* [Your task]:
Return the run of lines below that opens with the line containing "- 🔍 Gemini API" and closes with the line containing "- 🧠 Smart prompt", keeping each one exact.

* [Study material]:
-------

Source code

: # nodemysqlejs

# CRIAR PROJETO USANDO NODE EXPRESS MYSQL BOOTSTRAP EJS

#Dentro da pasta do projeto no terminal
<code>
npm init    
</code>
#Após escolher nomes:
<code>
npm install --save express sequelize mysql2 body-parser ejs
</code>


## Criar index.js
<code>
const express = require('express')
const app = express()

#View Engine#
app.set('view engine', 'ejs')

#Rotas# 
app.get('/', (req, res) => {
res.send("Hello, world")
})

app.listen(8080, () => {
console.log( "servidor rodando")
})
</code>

-------

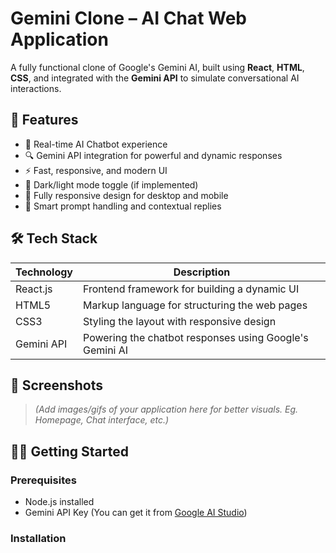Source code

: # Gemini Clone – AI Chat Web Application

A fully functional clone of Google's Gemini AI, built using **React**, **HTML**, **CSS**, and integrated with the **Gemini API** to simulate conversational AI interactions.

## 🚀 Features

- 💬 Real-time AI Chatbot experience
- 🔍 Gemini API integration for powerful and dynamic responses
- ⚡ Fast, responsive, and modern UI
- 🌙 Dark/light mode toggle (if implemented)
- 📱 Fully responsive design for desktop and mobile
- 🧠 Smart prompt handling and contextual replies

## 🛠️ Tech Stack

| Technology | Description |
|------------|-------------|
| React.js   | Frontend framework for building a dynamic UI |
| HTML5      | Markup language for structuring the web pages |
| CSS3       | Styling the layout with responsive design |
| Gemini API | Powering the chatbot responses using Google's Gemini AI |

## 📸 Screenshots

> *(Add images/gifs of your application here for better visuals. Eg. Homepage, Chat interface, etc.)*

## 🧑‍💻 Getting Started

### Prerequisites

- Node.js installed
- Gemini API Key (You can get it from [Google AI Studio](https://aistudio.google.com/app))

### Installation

-------

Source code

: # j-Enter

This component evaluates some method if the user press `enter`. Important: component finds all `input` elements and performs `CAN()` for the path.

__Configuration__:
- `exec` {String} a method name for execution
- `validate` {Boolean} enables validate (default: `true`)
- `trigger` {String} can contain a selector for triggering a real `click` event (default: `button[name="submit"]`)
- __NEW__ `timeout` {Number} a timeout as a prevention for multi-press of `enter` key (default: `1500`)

-------

* [Answer]:
- 🔍 Gemini API integration for powerful and dynamic responses
- ⚡ Fast, responsive, and modern UI
- 🌙 Dark/light mode toggle (if implemented)
- 📱 Fully responsive design for desktop and mobile
- 🧠 Smart prompt handling and contextual replies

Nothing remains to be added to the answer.